Out of the lines below, please list those that hold the string "than".

BEGIN Supplied records

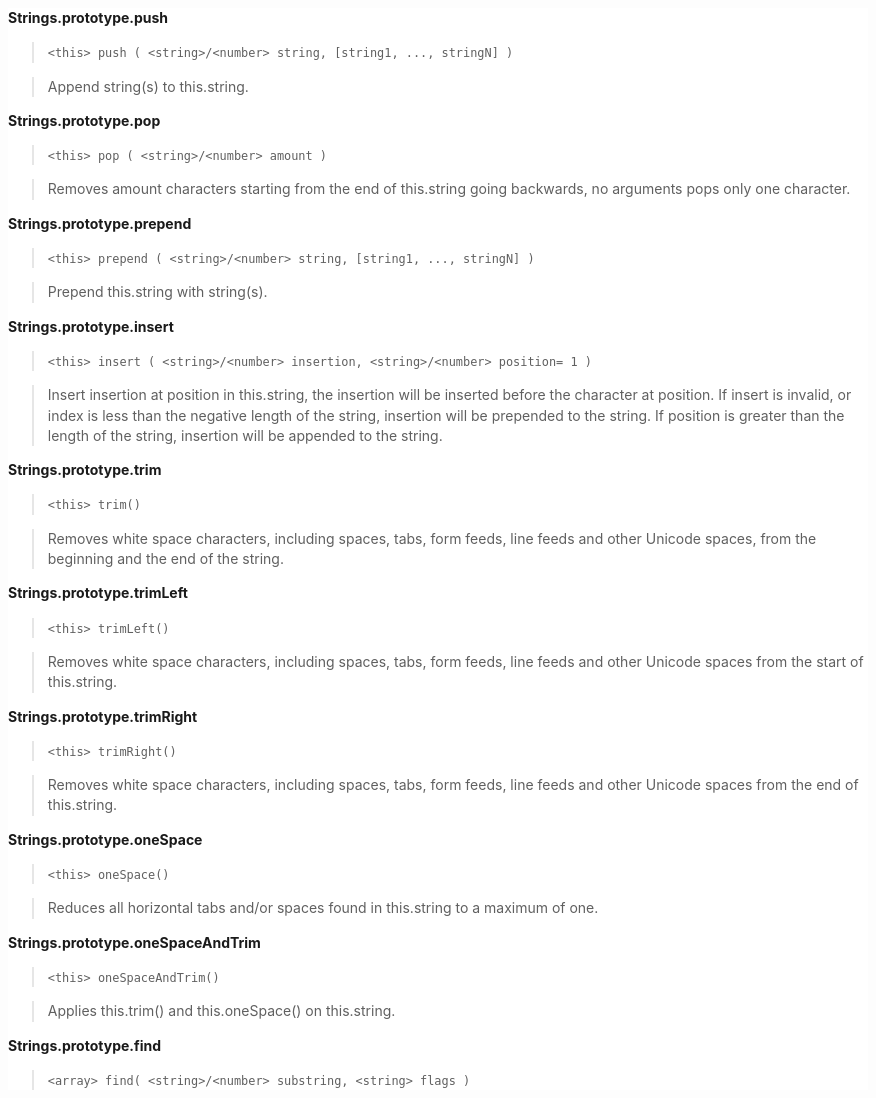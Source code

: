 **Strings.prototype.push**
> `<this> push ( <string>/<number> string, [string1, ..., stringN] )`

> Append string(s) to this.string.

**Strings.prototype.pop**
> `<this> pop ( <string>/<number> amount )`

> 	Removes amount characters starting from the end of this.string going backwards, no arguments pops only one
> character.

**Strings.prototype.prepend**
> `<this> prepend ( <string>/<number> string, [string1, ..., stringN] )`

> 	Prepend this.string with string(s).

**Strings.prototype.insert**
> `<this> insert ( <string>/<number> insertion, <string>/<number> position= 1 )`

> Insert insertion at position in this.string, the insertion will be inserted before the character at position.
> If insert is invalid, or index is less than the negative length of the string, insertion will be prepended to the string.
> If position is greater than the length of the string, insertion will be appended to the string.

**Strings.prototype.trim**
> `<this> trim()`

> Removes white space characters, including spaces, tabs, form feeds, line feeds and other Unicode spaces, from the
> beginning and the end of the string.

**Strings.prototype.trimLeft**
> `<this> trimLeft()`

> Removes white space characters, including spaces, tabs, form feeds, line feeds and other Unicode spaces
> from the start of this.string.

**Strings.prototype.trimRight**
> `<this> trimRight()`

> Removes white space characters, including spaces, tabs, form feeds, line feeds and other Unicode spaces
> from the end of this.string.

**Strings.prototype.oneSpace**
> `<this> oneSpace()`

> 	Reduces all horizontal tabs and/or spaces found in this.string to a maximum of one.

**Strings.prototype.oneSpaceAndTrim**
> `<this> oneSpaceAndTrim()`

>	Applies this.trim() and this.oneSpace() on this.string.

**Strings.prototype.find**
> `<array> find( <string>/<number> substring, <string> flags )`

END Supplied records

*Exercise answer*
> If insert is invalid, or index is less than the negative length of the string, insertion will be prepended to the string.
> If position is greater than the length of the string, insertion will be appended to the string.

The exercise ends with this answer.